** What you will do **
Scan the entries line by line and return those with "hakkas".

** The input **
►

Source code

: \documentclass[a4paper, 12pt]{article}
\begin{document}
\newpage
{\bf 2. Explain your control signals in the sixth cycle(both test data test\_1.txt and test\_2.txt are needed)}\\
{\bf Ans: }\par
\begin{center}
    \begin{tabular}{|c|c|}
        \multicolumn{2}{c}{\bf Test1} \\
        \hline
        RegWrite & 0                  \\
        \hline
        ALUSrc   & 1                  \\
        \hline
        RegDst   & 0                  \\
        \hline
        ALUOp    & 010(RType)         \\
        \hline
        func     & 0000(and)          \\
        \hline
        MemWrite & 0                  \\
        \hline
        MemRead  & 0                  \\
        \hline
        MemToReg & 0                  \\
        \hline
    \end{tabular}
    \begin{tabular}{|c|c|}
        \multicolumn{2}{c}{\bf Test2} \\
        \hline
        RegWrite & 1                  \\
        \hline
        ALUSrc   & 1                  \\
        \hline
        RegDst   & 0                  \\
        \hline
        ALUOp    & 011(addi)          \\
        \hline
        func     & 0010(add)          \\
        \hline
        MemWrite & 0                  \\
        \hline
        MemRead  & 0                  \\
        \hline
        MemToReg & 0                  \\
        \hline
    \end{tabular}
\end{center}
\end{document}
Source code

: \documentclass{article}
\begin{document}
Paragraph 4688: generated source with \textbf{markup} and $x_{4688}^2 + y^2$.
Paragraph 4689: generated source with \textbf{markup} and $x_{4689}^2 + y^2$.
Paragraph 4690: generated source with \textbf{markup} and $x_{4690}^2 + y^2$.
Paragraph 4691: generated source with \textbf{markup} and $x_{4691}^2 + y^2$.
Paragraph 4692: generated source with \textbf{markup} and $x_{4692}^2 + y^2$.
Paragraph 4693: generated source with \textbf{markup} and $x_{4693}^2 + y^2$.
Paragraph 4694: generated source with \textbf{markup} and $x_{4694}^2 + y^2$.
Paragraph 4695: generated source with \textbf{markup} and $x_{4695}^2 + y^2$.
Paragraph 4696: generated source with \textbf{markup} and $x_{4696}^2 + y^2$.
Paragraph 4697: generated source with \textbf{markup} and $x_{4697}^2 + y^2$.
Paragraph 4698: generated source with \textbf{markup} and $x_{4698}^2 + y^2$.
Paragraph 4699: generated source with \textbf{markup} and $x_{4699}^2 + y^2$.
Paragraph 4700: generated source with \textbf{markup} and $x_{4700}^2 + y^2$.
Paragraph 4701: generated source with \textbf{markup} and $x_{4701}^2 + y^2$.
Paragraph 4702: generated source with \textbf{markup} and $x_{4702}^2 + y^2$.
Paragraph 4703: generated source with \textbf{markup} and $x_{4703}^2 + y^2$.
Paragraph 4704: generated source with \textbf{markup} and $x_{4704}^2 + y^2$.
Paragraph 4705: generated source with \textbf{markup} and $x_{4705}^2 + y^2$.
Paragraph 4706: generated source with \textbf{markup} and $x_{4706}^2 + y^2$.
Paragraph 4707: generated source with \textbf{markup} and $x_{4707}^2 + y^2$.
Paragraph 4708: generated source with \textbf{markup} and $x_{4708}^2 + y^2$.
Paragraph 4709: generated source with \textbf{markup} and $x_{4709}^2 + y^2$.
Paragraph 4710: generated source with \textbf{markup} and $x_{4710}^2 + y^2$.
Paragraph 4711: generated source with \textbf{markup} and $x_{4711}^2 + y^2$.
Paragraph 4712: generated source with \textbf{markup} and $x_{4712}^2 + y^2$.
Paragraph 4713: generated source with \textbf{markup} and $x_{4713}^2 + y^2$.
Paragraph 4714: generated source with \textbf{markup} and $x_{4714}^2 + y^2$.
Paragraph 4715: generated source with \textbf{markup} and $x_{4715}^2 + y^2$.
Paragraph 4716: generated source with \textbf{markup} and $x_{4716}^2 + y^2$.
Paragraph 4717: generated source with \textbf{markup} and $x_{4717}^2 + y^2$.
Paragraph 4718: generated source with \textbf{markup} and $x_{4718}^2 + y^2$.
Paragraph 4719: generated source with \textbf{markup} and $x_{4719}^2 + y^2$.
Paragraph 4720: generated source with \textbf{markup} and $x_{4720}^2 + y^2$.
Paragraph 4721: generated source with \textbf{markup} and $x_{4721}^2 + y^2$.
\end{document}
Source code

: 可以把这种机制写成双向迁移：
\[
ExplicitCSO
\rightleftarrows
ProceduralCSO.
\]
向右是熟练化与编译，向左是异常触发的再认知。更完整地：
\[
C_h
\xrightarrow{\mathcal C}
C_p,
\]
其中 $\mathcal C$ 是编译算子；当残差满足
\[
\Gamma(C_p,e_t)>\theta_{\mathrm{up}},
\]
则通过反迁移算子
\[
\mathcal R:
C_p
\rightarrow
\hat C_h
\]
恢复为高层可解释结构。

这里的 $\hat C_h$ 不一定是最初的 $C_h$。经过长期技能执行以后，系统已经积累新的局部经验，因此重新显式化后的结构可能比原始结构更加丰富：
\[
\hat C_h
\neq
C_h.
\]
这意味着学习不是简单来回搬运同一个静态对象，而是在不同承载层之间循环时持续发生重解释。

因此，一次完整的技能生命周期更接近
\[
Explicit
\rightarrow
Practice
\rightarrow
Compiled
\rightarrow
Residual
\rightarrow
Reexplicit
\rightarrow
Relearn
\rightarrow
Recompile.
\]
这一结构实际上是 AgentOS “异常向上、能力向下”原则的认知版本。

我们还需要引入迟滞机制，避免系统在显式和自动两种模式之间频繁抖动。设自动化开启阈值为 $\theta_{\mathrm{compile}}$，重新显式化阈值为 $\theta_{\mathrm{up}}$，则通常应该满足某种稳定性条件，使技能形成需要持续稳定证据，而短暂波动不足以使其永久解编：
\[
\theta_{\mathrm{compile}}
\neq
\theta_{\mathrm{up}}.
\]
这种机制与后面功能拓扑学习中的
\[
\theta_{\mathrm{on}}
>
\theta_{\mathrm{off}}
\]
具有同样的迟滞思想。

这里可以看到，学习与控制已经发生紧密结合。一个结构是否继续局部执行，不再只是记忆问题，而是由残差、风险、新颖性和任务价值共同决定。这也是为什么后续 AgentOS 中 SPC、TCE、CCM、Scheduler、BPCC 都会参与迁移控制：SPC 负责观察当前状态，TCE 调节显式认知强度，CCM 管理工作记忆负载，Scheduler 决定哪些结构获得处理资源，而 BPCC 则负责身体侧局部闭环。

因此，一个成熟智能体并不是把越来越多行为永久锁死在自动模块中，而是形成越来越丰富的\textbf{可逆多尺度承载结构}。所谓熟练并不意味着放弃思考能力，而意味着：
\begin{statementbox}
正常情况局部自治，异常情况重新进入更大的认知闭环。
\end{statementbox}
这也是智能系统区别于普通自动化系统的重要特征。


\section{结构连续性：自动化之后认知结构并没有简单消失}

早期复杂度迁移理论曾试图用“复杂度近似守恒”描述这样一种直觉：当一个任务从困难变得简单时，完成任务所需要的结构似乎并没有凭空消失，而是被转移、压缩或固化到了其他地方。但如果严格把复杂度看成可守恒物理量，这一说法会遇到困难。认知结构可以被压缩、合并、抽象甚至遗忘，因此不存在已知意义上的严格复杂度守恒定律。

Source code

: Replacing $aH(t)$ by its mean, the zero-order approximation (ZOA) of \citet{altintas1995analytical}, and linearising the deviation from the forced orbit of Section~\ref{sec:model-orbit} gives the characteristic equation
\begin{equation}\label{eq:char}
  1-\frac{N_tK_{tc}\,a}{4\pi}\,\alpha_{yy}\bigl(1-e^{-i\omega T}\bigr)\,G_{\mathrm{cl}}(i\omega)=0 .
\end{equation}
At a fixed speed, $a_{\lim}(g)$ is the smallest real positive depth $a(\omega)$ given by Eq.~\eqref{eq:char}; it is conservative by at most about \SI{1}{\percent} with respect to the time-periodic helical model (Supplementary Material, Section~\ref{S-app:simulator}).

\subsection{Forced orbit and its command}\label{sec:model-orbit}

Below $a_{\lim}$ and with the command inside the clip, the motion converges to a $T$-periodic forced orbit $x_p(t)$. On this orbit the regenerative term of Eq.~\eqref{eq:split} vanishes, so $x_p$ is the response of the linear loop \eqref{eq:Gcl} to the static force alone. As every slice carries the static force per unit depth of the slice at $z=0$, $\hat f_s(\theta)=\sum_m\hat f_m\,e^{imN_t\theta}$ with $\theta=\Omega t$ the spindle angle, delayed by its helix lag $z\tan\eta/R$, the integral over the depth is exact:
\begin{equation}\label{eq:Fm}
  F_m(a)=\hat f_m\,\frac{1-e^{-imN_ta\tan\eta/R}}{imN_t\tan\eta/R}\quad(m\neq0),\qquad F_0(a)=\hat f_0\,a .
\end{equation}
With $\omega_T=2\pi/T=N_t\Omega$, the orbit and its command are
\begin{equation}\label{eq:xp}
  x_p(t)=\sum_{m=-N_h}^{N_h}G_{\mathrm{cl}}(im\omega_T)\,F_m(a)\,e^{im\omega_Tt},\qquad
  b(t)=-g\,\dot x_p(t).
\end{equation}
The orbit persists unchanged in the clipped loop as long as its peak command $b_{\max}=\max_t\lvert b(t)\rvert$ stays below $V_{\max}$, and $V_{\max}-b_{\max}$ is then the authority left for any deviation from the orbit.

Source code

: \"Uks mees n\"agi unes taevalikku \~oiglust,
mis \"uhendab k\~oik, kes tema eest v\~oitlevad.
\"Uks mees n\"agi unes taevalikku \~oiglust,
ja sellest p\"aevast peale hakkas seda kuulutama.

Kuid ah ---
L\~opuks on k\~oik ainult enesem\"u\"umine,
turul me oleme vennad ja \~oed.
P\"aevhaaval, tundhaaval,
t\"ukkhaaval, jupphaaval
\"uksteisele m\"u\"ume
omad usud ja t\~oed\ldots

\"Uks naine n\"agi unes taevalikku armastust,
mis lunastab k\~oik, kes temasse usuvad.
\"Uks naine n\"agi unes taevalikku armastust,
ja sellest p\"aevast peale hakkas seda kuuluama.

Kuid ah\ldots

◄

** Response box **
ja sellest p\"aevast peale hakkas seda kuulutama.
ja sellest p\"aevast peale hakkas seda kuuluama.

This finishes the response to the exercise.